Il 40enne, originario di Pomigliano D’Arco, in provincia di Napoli, ma residente da una decina d’anni a Finale Emilia, in provincia di Modena, era stato pedinato dai carabinieri di Castelmassa che dopo oltre due mesi di indagini lo hanno colto in flagranza di reato il 26 gennaio 2017 a Casalecchio di Reno, in provincia di Bologna. Agiva nelle province di Rovigo, Padova, Bologna, Ferrara e Verona. I comuni polesani dove ha colpito sono Badia, Borsea, Canaro, Castelnovo Bariano, Ficarolo e Salara. Era tendenzialmente abitudinario, in provincia di Rovigo si recava prevalentemente il lunedì. È già stato celebrato il processo, al tribunale di Bologna, con rito abbreviato.

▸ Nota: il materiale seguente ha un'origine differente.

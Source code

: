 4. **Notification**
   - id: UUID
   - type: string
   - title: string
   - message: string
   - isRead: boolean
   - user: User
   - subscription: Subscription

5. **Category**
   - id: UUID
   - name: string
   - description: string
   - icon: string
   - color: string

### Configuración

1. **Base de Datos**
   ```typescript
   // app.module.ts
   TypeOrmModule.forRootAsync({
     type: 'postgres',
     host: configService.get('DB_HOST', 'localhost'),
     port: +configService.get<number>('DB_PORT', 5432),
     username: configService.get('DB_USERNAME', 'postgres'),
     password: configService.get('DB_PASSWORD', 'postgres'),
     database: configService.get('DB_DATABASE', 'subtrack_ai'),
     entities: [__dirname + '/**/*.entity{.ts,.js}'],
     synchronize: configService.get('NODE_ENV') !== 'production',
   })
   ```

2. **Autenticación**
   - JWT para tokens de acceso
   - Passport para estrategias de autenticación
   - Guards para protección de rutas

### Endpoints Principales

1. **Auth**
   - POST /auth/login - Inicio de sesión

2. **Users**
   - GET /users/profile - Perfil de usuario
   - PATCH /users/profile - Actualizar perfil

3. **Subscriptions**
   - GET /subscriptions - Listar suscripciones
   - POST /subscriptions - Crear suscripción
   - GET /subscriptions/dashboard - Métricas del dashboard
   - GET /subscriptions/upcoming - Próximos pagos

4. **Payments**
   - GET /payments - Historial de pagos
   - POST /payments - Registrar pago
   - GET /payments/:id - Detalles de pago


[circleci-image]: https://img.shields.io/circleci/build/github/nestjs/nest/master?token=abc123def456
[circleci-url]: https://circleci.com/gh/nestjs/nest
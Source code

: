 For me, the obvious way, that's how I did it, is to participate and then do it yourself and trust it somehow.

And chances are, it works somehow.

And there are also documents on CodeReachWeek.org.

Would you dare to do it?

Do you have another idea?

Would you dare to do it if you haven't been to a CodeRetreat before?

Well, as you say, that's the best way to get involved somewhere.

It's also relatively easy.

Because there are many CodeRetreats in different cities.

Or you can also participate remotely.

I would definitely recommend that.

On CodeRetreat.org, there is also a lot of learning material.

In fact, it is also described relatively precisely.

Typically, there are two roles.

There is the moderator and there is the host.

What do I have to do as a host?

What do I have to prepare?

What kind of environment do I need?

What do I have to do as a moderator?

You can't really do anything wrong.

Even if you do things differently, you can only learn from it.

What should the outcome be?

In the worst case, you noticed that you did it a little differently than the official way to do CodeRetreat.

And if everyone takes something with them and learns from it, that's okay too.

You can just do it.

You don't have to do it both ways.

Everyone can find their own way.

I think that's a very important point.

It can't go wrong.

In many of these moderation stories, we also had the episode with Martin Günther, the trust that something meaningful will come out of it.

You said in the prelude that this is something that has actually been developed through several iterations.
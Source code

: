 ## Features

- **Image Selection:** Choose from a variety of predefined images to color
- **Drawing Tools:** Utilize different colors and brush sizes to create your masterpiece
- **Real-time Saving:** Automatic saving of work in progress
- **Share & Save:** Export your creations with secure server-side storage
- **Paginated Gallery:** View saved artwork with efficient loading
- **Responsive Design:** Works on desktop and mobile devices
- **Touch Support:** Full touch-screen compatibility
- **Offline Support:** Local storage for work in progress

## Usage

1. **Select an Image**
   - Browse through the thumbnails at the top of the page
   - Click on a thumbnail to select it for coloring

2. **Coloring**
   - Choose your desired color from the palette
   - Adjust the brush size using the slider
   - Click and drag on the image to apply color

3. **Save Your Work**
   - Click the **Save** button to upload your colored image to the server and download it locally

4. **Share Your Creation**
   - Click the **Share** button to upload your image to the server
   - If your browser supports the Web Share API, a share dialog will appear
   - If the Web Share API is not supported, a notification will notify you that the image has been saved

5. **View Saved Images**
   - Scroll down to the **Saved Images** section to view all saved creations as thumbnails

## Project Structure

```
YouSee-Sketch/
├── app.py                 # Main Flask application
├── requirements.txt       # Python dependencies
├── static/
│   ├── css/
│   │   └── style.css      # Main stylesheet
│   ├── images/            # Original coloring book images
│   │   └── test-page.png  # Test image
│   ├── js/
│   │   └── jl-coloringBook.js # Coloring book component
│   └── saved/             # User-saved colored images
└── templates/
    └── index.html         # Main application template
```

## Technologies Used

Catalano deve scontare la pena nel carcere di Bologna. Si tratta di un pluripregiudicato per per reati contro il patrimonio e la persona, celibe, disoccupato. Con il pretesto di regalare o vendere a basso costo della merce fresca, talvolta addirittura a scopo pubblicitario in relazione alla fantomatica inaugurazione di un negozio, avvicinava le vittime con fare amichevole e garbato ed offriva loro borse o cassette ricolme di prodotti: non appena gli anziani mettevano mano al portafoglio per corrispondergli pochi euro, il malvivente sottraeva loro con destrezza il denaro ed i documenti. Le vittime venivano avvicinate per strada ed in queste occasioni l’uomo si impossessava del portafogli abbracciandole per ringraziarle oppure letteralmente strappandolo di mano. In altre occasioni la vendita avveniva porta a porta, sicché Catalano, una volta entrato in casa, oltre al denaro si impossessava anche di altri beni quali orologi ed altri oggetti di valore. Durante l’ultimo furto, quello di Casalecchio di Reno, Catalano aveva sottratto ad un anziano il portafoglio con dentro 300 euro. I carabinieri hanno reso noto che le indagini sono state complesse perché l’uomo utilizzava veicoli differenti. E le vittime, distratte da frutta e ortaggi, difficilmente ricordavano con chiarezza i lineamenti del malvivente che indossava un berretto. Una però ha ricordato il tatuaggio di una Madonna sull’avambraccio. Durante le indagini sono stai processati per diverse settimane dati ottenuti da videocamere di sorveglianza. La sentenza di ieri è del giudice Raffaele Belvederi del tribunale di Rovigo.